"The Ambler Road to speculation is the last thing the people and wildlife of the Brooks Range need, and it is good see the Biden administration looking carefully at the actual costs of this bad idea" -- NPCA's Alex Johnson
WASHINGTON – The Biden administration released a new draft environmental review today for the highly contested proposed 211-mile Ambler industrial mining road through Gates of the Arctic National Preserve. The National Parks Conservation Association (NPCA) urges the Biden administration to choose the No Action Alternative and revoke the Ambler Road permits.
“Saying no to the Ambler Road offers Americans the opportunity to protect what hasn’t yet been lost,” said NPCA Arctic and Interior Alaska Director Alex Johnson. “We’re fighting for a vast and intact living landscape that supports Western Arctic Caribou, national park lands and clean water for salmon and sheefish fisheries which have historically supported a traditional way of life for more than 60 Alaska Native Tribes.”

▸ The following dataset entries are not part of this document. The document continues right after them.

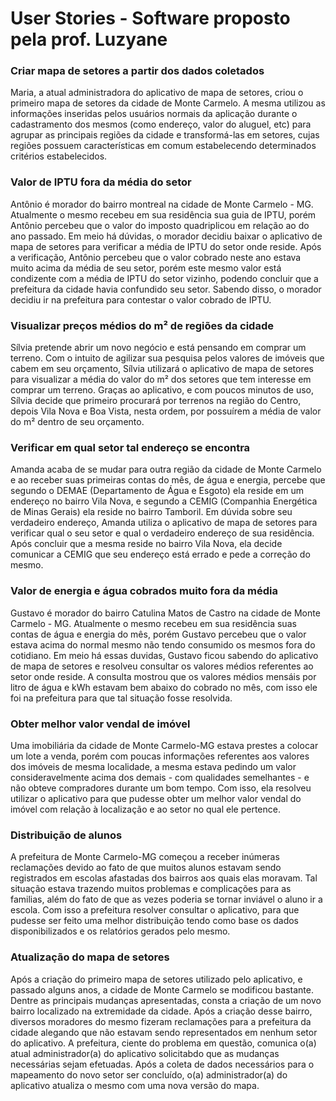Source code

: # User Stories - Software proposto pela prof. Luzyane


### Criar mapa de setores a partir dos dados coletados

Maria, a atual administradora do aplicativo de mapa de setores, criou o primeiro mapa de setores da cidade de Monte Carmelo. A mesma utilizou as informações inseridas pelos usuários normais da aplicação durante o cadastramento dos mesmos (como endereço, valor do aluguel, etc) para agrupar as principais regiões da cidade e transformá-las em setores, cujas regiões possuem características em comum estabelecendo determinados critérios estabelecidos.

### Valor de IPTU fora da média do setor

Antônio é morador do bairro montreal na cidade de Monte Carmelo - MG. 
Atualmente o mesmo recebeu em sua residência sua guia de IPTU, porém Antônio percebeu que o valor do imposto quadriplicou em relação ao do ano passado. Em meio há dúvidas, o morador decidiu baixar o aplicativo de mapa de setores para verificar a média de IPTU do setor onde reside. Após a verificação, Antônio percebeu que o valor cobrado neste ano estava muito acima da média de seu setor, porém este mesmo valor está condizente com a média de IPTU do setor vizinho, podendo concluir que a prefeitura da cidade havia confundido seu setor.
Sabendo disso, o morador decidiu ir na prefeitura para contestar o valor cobrado de IPTU.

### Visualizar preços médios do m² de regiões da cidade

Sílvia pretende abrir um novo negócio e está pensando em comprar um terreno. 
Com o intuito de agilizar sua pesquisa pelos valores de imóveis que cabem em seu orçamento, Sílvia utilizará o aplicativo de mapa de setores para visualizar a média do valor do m² dos setores que tem interesse em comprar um terreno.
Graças ao aplicativo, e com poucos minutos de uso, Sílvia decide que primeiro procurará por terrenos na região do Centro, depois Vila Nova e Boa Vista, nesta ordem, por possuírem a média de valor do m² dentro de seu orçamento.

### Verificar em qual setor tal endereço se encontra

Amanda acaba de se mudar para outra região da cidade de Monte Carmelo e ao receber suas primeiras contas do mês, de água e energia, percebe que segundo o DEMAE (Departamento de Água e Esgoto) ela reside em um endereço no bairro Vila Nova, e segundo a CEMIG (Companhia Energética de Minas Gerais) ela reside no bairro Tamboril.
Em dúvida sobre seu verdadeiro endereço, Amanda utiliza o aplicativo de mapa de setores para verificar qual o seu setor e qual o verdadeiro endereço de sua residência. Após concluir que a mesma reside no bairro Vila Nova, ela decide comunicar a CEMIG que seu endereço está errado e pede a correção do mesmo.

### Valor de energia e água cobrados muito fora da média

Gustavo é morador do bairro Catulina Matos de Castro na cidade de Monte Carmelo - MG.
Atualmente o mesmo recebeu em sua residência suas contas de água e energia do mês, porém Gustavo percebeu que o valor estava acima do normal mesmo não tendo consumido os mesmos fora do cotidiano. Em meio há essas duvidas, Gustavo ficou sabendo do aplicativo de mapa de setores e resolveu consultar os valores médios referentes ao setor onde  reside. A consulta mostrou que os valores médios mensáis por litro de água e kWh estavam bem abaixo do cobrado no mês, com isso ele foi na prefeitura para que tal situação fosse resolvida.

### Obter melhor valor vendal de imóvel

Uma imobiliária da cidade de Monte Carmelo-MG estava prestes a colocar um lote a venda, porém com poucas informações referentes aos valores dos imóveis de mesma localidade, a mesma estava pedindo um valor consideravelmente acima dos demais - com qualidades semelhantes - e não obteve compradores durante um bom tempo.
Com isso, ela resolveu utilizar o aplicativo para que pudesse obter um melhor valor vendal do imóvel com relação à localização e ao setor no qual ele pertence.

### Distribuição de alunos

A prefeitura de Monte Carmelo-MG começou a receber inúmeras reclamações devido ao fato de que muitos alunos estavam sendo registrados em escolas afastadas dos bairros aos quais elas moravam.
Tal situação estava trazendo muitos problemas e complicações para as familias, além do fato de que as vezes poderia se tornar inviável o aluno ir a escola.
Com isso a prefeitura resolver consultar o aplicativo, para que pudesse ser feito uma melhor distribuição tendo como base os dados disponibilizados e os relatórios gerados pelo mesmo.


### Atualização do mapa de setores

Após a criação do primeiro mapa de setores utilizado pelo aplicativo, e passado alguns anos, a cidade de Monte Carmelo se modificou bastante.
Dentre as principais mudanças apresentadas, consta a criação de um novo bairro localizado na extremidade da cidade. Após a criação desse bairro, diversos moradores do mesmo fizeram reclamações para a prefeitura da cidade alegando que não estavam sendo representados em nenhum setor do aplicativo. A prefeitura, ciente do problema em questão, comunica o(a) atual administrador(a) do aplicativo solicitabdo que as mudanças necessárias sejam efetuadas. Após a coleta de dados necessários para o mapeamento do novo setor ser concluído, o(a) administrador(a) do aplicativo atualiza o mesmo com uma nova versão do mapa.

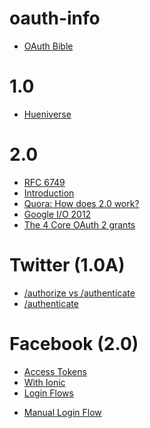 # oauth-info

* [OAuth Bible](http://oauthbible.com/)

1.0
=======
* [Hueniverse](http://hueniverse.com/oauth/)


2.0
========
* [RFC 6749](https://tools.ietf.org/html/rfc6749)
* [Introduction](https://www.digitalocean.com/community/tutorials/an-introduction-to-oauth-2)
* [Quora: How does 2.0 work?](http://www.quora.com/How-does-OAuth-2-0-work)
* [Google I/O 2012](https://www.youtube.com/watch?v=YLHyeSuBspI)
* [The 4 Core OAuth 2 grants](https://aaronparecki.com/articles/2012/07/29/1/oauth2-simplified#authorization)


Twitter (1.0A)
==============
* [/authorize vs /authenticate](https://dev.twitter.com/oauth/3-legged)
* [/authenticate](https://dev.twitter.com/web/sign-in/implementing)

Facebook (2.0)
==============
* [Access Tokens](https://developers.facebook.com/docs/facebook-login/access-tokens)
* [With Ionic](https://www.youtube.com/watch?v=Y2je5D2xpmg)
* [Login Flows](https://developers.facebook.com/docs/facebook-login/v2.3)
- [Manual Login Flow](https://developers.facebook.com/docs/facebook-login/manually-build-a-login-flow/v2.3)
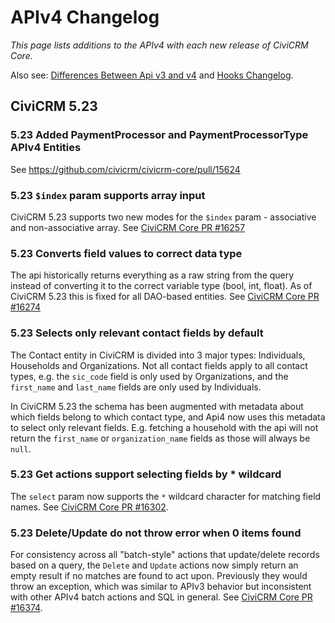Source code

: # APIv4 Changelog

*This page lists additions to the APIv4 with each new release of CiviCRM Core.*

Also see: [Differences Between Api v3 and v4](../v4/differences-with-v3.md) and [Hooks Changelog](../../hooks/changes.md).

## CiviCRM 5.23

### 5.23 Added PaymentProcessor and PaymentProcessorType APIv4 Entities

See https://github.com/civicrm/civicrm-core/pull/15624

### 5.23 `$index` param supports array input

CiviCRM 5.23 supports two new modes for the `$index` param - associative and non-associative array. See [CiviCRM Core PR #16257](https://github.com/civicrm/civicrm-core/pull/16257) 

### 5.23 Converts field values to correct data type

The api historically returns everything as a raw string from the query instead of converting it to the correct variable type (bool, int, float). As of CiviCRM 5.23 this is fixed for all DAO-based entities. See [CiviCRM Core PR #16274](https://github.com/civicrm/civicrm-core/pull/16274)

### 5.23 Selects only relevant contact fields by default

The Contact entity in CiviCRM is divided into 3 major types: Individuals, Households and Organizations.
Not all contact fields apply to all contact types, e.g. the `sic_code` field is only used by Organizations,
and the `first_name` and `last_name` fields are only used by Individuals. 

In CiviCRM 5.23 the schema has been augmented with metadata about which fields belong to which contact type, and Api4 now uses this
metadata to select only relevant fields. E.g. fetching a household with the api will not return the `first_name` or `organization_name` fields
as those will always be `null`.

### 5.23 Get actions support selecting fields by * wildcard

The `select` param now supports the `*` wildcard character for matching field names.
See [CiviCRM Core PR #16302](https://github.com/civicrm/civicrm-core/pull/16302).

### 5.23 Delete/Update do not throw error when 0 items found

For consistency across all "batch-style" actions that update/delete records based on a query,
the `Delete` and `Update` actions now simply return an empty result if no matches are found to act upon.
Previously they would throw an exception, which was similar to APIv3 behavior but inconsistent with other
APIv4 batch actions and SQL in general. See [CiviCRM Core PR #16374](https://github.com/civicrm/civicrm-core/pull/16374).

The Brooks Range landscape of Northwest Alaska is where Arctic wildlife, rivers, boreal forests, tundra, and national parklands remain connected across 16 million contiguous national park acres. It is home to the Western Arctic Caribou Herd with more than 180,000 animals. The herd has the longest wildlife land migration in North America, at 2,700 miles each year across the roadless region, which includes Gates of the Arctic and Kobuk Valley National Parks and Preserves.
At odds with this resilient, vast, and intact landscape is the application by the State of Alaska to build a road to allow private access for international mining companies into the heart of the region, crossing through over 20 miles of Gates of the Arctic National Preserve, allowing for the eventual possibility of a series of open pit mines that would change the region forever.

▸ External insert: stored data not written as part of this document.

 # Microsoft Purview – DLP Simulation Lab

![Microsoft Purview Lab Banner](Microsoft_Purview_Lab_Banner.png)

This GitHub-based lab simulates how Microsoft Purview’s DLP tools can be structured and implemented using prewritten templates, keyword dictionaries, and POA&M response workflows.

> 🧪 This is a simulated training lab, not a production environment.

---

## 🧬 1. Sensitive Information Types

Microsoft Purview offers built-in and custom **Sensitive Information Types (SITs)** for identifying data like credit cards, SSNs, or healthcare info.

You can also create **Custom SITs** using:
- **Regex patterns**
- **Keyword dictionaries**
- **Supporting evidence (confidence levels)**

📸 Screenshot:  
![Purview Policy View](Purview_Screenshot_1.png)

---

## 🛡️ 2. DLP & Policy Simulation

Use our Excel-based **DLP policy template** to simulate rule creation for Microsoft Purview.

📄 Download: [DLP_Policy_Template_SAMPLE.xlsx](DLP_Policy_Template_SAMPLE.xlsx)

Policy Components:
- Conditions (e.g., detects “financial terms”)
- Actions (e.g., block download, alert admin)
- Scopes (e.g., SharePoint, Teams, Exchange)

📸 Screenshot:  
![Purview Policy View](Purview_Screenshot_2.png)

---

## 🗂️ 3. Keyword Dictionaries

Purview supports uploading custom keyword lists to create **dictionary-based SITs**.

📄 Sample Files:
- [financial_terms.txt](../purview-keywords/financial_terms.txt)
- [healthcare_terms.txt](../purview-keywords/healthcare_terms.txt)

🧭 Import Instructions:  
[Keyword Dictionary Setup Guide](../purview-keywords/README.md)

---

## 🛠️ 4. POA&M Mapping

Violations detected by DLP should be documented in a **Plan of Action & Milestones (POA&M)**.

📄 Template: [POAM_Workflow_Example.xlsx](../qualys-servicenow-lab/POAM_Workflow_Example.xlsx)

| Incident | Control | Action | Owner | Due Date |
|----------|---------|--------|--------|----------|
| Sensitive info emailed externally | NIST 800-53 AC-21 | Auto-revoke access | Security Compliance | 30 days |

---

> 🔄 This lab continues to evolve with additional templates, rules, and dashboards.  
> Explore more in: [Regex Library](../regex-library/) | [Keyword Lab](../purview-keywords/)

A right-of-way approval for the 211-mile route was issued in January 2021 and immediately met legal battles from Tribal and environmental groups including Tanana Chiefs Conference and NPCA. The draft Supplemental Environmental Impact Statement (SEIS) released today includes an alternative that would allow the Biden administration to determine that the impacts of the proposed road would be too great for the permits to remain in place. NPCA and advocates have long argued that the economic and social impacts to the people of the region and ecological impacts to the park lands, wildlife and waters far outweigh any speculative benefits from this speculative and wasteful project.

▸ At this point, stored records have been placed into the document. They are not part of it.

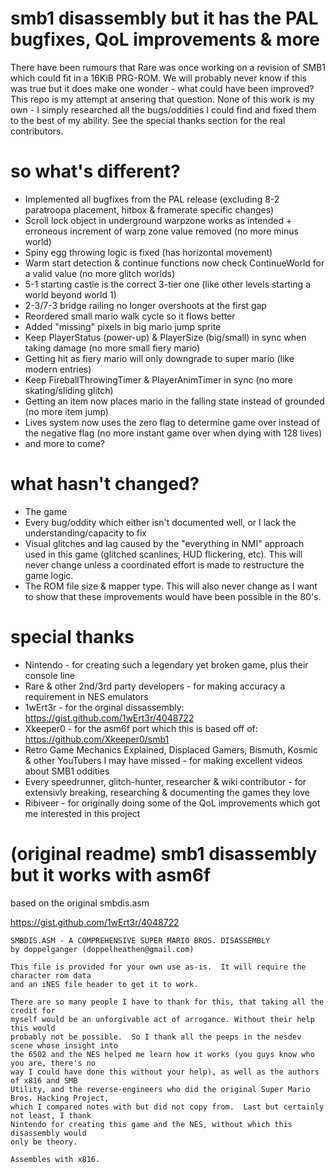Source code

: smb1 disassembly but it has the PAL bugfixes, QoL improvements & more
========================================
There have been rumours that Rare was once working on a revision of SMB1 which could fit in a 16KiB PRG-ROM. We will probably never know if this was true but it does make one wonder - what could have been improved? This repo is my attempt at ansering that question. 
None of this work is my own - I simply researched all the bugs/oddities I could find and fixed them to the best of my ability. See the special thanks section for the real contributors. 

so what's different?
========================================
- Implemented all bugfixes from the PAL release (excluding 8-2 paratroopa placement, hitbox & framerate specific changes)
- Scroll lock object in underground warpzone works as intended + erroneous increment of warp zone value removed (no more minus world)
- Spiny egg throwing logic is fixed (has horizontal movement)
- Warm start detection & continue functions now check ContinueWorld for a valid value (no more glitch worlds)
- 5-1 starting castle is the correct 3-tier one (like other levels starting a world beyond world 1)
- 2-3/7-3 bridge railing no longer overshoots at the first gap
- Reordered small mario walk cycle so it flows better
- Added "missing" pixels in big mario jump sprite
- Keep PlayerStatus (power-up) & PlayerSize (big/small) in sync when taking damage (no more small fiery mario)
- Getting hit as fiery mario will only downgrade to super mario (like modern entries)
- Keep FireballThrowingTimer & PlayerAnimTimer in sync (no more skating/sliding glitch)
- Getting an item now places mario in the falling state instead of grounded (no more item jump)
- Lives system now uses the zero flag to determine game over instead of the negative flag (no more instant game over when dying with 128 lives)
- and more to come?

what hasn't changed?
========================================
- The game
- Every bug/oddity which either isn't documented well, or I lack the understanding/capacity to fix
- Visual glitches and lag caused by the "everything in NMI" approach used in this game (glitched scanlines, HUD flickering, etc). This will never change unless a coordinated effort is made to restructure the game logic. 
- The ROM file size & mapper type. This will also never change as I want to show that these improvements would have been possible in the 80's. 

special thanks
========================================
- Nintendo - for creating such a legendary yet broken game, plus their console line
- Rare & other 2nd/3rd party developers - for making accuracy a requirement in NES emulators
- 1wErt3r - for the orginal dissassembly: https://gist.github.com/1wErt3r/4048722
- Xkeeper0 - for the asm6f port which this is based off of: https://github.com/Xkeeper0/smb1
- Retro Game Mechanics Explained, Displaced Gamers, Bismuth, Kosmic & other YouTubers I may have missed - for making excellent videos about SMB1 oddities
- Every speedrunner, glitch-hunter, researcher & wiki contributor - for extensivly breaking, researching & documenting the games they love
- Ribiveer - for originally doing some of the QoL improvements which got me interested in this project

(original readme) smb1 disassembly but it works with asm6f
========================================

based on the original smbdis.asm

https://gist.github.com/1wErt3r/4048722

	SMBDIS.ASM - A COMPREHENSIVE SUPER MARIO BROS. DISASSEMBLY
	by doppelganger (doppelheathen@gmail.com)

	This file is provided for your own use as-is.  It will require the character rom data
	and an iNES file header to get it to work.

	There are so many people I have to thank for this, that taking all the credit for
	myself would be an unforgivable act of arrogance. Without their help this would
	probably not be possible.  So I thank all the peeps in the nesdev scene whose insight into
	the 6502 and the NES helped me learn how it works (you guys know who you are, there's no 
	way I could have done this without your help), as well as the authors of x816 and SMB 
	Utility, and the reverse-engineers who did the original Super Mario Bros. Hacking Project, 
	which I compared notes with but did not copy from.  Last but certainly not least, I thank
	Nintendo for creating this game and the NES, without which this disassembly would
	only be theory.

	Assembles with x816.
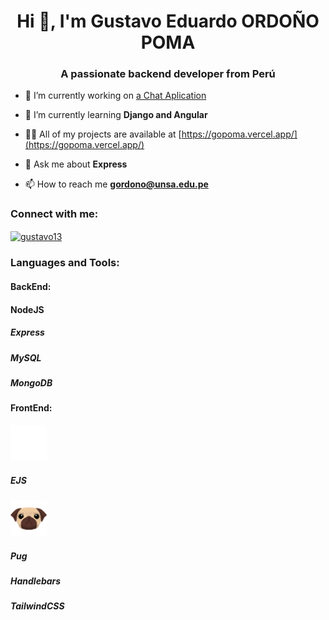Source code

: <link rel="stylesheet" href="https://cdn.jsdelivr.net/gh/devicons/devicon@v2.15.1/devicon.min.css">
<link rel="stylesheet" href="./css/styles.css">
<h1 align="center">Hi 👋, I'm Gustavo Eduardo ORDOÑO POMA</h1>
<h3 align="center">A passionate backend developer from Perú</h3>

- 🔭 I’m currently working on [a Chat Aplication](https://github.com/gopoma/chat-app-api)

- 🌱 I’m currently learning **Django and Angular**

- 👨‍💻 All of my projects are available at [https://gopoma.vercel.app/](https://gopoma.vercel.app/)

- 💬 Ask me about **Express**

- 📫 How to reach me **gordono@unsa.edu.pe**

<h3 align="left">Connect with me:</h3>
<p align="left">
<a href="https://codeforces.com/profile/gustavo13" target="blank"><img align="center" src="https://raw.githubusercontent.com/rahuldkjain/github-profile-readme-generator/master/src/images/icons/Social/codeforces.svg" alt="gustavo13" height="30" width="40" /></a>
</p>

<h3 align="left">Languages and Tools:</h3>
<h4>BackEnd:</h4>
<section class="skills">
    <article class="skill">
        <div class="skill__container">
            <a class="skill__link" href="https://expressjs.com" target="_blank" rel="noreferrer">
                <i class="devicon-nodejs-plain skill__img"></i>
            </a>
        </div>
        <h4 class="skill__title">NodeJS</h4>
    </article>
    <article class="skill">
        <div class="skill__container">
            <a class="skill__link" href="https://expressjs.com" target="_blank" rel="noreferrer">
                <i class="devicon-express-original skill__img"></i>
            </a>
        </div>
        <h5 class="skill__title">Express</h5>
    </article>
    <article class="skill">
        <div class="skill__container">
            <a class="skill__link" href="https://expressjs.com" target="_blank" rel="noreferrer">
                <i class="devicon-mysql-plain skill__img"></i>
            </a>
        </div>
        <h5 class="skill__title">MySQL</h5>
    </article>
    <article class="skill">
        <div class="skill__container">
            <a class="skill__link" href="https://expressjs.com" target="_blank" rel="noreferrer">
                <i class="devicon-mongodb-plain skill__img"></i>
            </a>
        </div>
        <h5 class="skill__title">MongoDB</h5>
    </article>
</section>
<h4>FrontEnd:</h4>
<section class="skills">
    <article class="skill">
        <div class="skill__container">
            <a class="skill__link" href="https://expressjs.com" target="_blank" rel="noreferrer">
                <img src="./icons/ejs.svg" style="width:3.6rem;height:3.6rem;">
            </a>
        </div>
        <h5 class="skill__title">EJS</h5>
    </article>
    <article class="skill">
        <div class="skill__container">
            <a class="skill__link" href="https://expressjs.com" target="_blank" rel="noreferrer">
                <img src="./icons/pug.svg" style="width:3.6rem;height:3.6rem;">
            </a>
        </div>
        <h5 class="skill__title">Pug</h5>
    </article>
    <article class="skill">
        <div class="skill__container">
            <a class="skill__link" href="https://expressjs.com" target="_blank" rel="noreferrer">
                <i class="devicon-handlebars-plain skill__img"></i>
            </a>
        </div>
        <h5 class="skill__title">Handlebars</h5>
    </article>
    <article class="skill">
        <div class="skill__container">
            <a class="skill__link" href="https://expressjs.com" target="_blank" rel="noreferrer">
                <i class="devicon-tailwindcss-plain skill__img"></i>
            </a>
        </div>
        <h5 class="skill__title">TailwindCSS</h5>
    </article>
</section>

The draft SEIS notes that Ambler mining road construction and any future mining activity would pollute the air and water, threatening wildlife populations and 66 Alaska Native communities. Trucks transporting hazardous materials would travel the gravel Ambler mining road daily, over permafrost tundra, crossing nearly 3,000 waterways, including the federally designated Wild Kobuk River.
“The Ambler Road to speculation is the last thing the people and wildlife of the Brooks Range need, and it is good see the Biden administration looking carefully at the actual costs of this bad idea,” said Johnson. “The international mining companies who are pushing this project have yet to prove there are viable amounts of critical minerals in this region to justify the economics of the project, let alone permanently alter one of the last remaining wild landscapes on Earth.”
Despite claims from the State of Alaska and international mining companies, the latest mining reports fail to demonstrate that the Ambler District contains economic amounts of critical minerals that would justify construction of the $2 billion road. Alaskans risk being on the hook for this road to speculation with no guarantees that Alaska communities would see an economic return on the investment.
Importantly, the SEIS acknowledges the true impacts of the proposed Ambler mining road to the Athabaskan, Inupiat, and Yupik peoples of Northwest and Interior Alaska.
“The draft SEIS makes it clearer than ever that the Ambler mining road is incompatible with a healthy future for the people, wildlife, and national parks of Northwest Alaska,” said Johnson. We are glad the Biden administration is taking steps to acknowledge the catastrophic damage the Ambler mining road would have on the wild and intact landscape of Alaska’s Brooks Range.”